WHAT THIS TASK INVOLVES: Filter the listing below, copying every line in which the word "addLL" appears.

RECORDS SHOWN:
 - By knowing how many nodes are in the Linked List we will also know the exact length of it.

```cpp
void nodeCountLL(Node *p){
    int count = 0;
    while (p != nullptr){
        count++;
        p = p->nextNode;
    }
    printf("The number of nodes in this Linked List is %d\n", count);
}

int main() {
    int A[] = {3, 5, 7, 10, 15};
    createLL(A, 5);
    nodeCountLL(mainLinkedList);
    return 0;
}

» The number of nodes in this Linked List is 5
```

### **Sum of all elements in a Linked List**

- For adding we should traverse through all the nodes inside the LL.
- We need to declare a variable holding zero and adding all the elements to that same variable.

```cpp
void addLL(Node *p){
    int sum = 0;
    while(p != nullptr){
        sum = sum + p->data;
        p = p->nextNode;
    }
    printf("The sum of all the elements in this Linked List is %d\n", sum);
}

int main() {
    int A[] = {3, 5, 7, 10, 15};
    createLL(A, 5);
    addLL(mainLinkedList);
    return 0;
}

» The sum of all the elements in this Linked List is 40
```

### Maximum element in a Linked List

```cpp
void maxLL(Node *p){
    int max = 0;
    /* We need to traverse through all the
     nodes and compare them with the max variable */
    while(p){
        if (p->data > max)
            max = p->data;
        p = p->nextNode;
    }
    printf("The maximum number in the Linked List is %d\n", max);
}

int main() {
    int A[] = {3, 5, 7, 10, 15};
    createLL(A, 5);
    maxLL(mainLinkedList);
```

RESULT OF THE TASK:
void addLL(Node *p){
    addLL(mainLinkedList);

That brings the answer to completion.